April is here, and I’ve put aside my editing and started writing again. It feels good.
Much of my preexisting writing—little scenes which I’ve scribbled down over the years—won’t work anymore due to plot changes and must be rewritten from scratch. A couple can be salvaged, such as Nicholas’s acceptance of when he first became a guardian, but everything else is getting scrapped.
The original idea behind Rise of the Teymir, now called Isto, was a man vs environment and man vs situation, with no actual villain other than illness and consequence. I decided I didn’t like it and started throwing in random mysteries last November. With a plan now in place, I’ve defined my villains (yes plural).
I’ve reached 4200 and I’m still trucking. I had thought I might not make it to 50K this month. Being pregnant makes me want to sleep through my writing time rather than wake up. But once the words start flowing, there seems to be no stop.

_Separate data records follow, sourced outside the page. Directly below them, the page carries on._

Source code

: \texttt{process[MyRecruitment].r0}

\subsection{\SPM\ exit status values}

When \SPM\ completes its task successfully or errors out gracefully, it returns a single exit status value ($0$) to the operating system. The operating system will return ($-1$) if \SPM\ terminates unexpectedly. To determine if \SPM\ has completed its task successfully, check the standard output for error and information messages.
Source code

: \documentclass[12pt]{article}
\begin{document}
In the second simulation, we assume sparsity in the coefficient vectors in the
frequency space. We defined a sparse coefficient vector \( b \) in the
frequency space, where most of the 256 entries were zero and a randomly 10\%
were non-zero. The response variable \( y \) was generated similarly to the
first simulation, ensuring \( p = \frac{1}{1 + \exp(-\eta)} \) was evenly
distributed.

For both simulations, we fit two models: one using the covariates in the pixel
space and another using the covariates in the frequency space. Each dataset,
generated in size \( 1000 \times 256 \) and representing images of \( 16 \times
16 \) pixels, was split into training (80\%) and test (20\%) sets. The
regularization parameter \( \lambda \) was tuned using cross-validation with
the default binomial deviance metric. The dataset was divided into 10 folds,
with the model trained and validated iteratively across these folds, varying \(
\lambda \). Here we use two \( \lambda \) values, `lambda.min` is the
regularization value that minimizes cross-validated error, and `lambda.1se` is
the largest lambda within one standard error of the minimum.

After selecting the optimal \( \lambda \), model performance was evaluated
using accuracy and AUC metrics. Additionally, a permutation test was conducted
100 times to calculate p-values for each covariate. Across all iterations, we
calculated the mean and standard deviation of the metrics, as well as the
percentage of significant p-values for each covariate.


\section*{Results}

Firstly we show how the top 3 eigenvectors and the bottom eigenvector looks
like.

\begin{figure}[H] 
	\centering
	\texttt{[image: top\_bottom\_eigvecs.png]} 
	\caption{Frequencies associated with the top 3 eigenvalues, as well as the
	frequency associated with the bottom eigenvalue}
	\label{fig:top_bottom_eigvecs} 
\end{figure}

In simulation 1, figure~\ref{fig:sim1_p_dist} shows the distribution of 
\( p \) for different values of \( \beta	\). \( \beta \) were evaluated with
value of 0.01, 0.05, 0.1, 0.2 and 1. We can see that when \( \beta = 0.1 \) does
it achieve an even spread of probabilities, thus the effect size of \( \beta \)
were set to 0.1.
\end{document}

Life seems to be back under control. My daughter is thoroughly enjoying her new daycare, speech therapy is scheduled, no more dentist appointments, only one doctor’s appointment, and no interviews. I’ve put down reading The Passage by Justin Cronin because the story slowed back to a crawl in chapter 18 with a new cast of characters and world-building all over again. Not to mention actually reading The Passage brings to light all the past-progressive verb forms which could have been changed for cleaner, tighter writing. (ah the curse of editing mode!)
Instead, I’ve started listening The Way of Kings by Brandon Sanderson (45 hours?!). I’ve been jumping around the map lately from Heat Wave to The Time Traveler’s Wife to On a Pale Horse. I plan to pick up Patricia Brigg’s Frost Burn, and have added Odd Thomas by Dean Koontz to my library list.
On the nonfiction side of things, I’ve started reading Writing the Breakout Novel. I could tell in the first chapter that it’s a little dated when it talked about the e-revolution and how it might not happen, but so far the advice has been interesting. I did get a warm fuzzy when it used Outlander by Diana Gabaldon as an example of a breakout novel. And I found it rather refreshing when it said breakout novels are usually longer, due to complexity of premise, characters, plot, etc. I’m only on chapter 2, so I don’t have much to pass on, but when I finish it, I’ll be sure to report.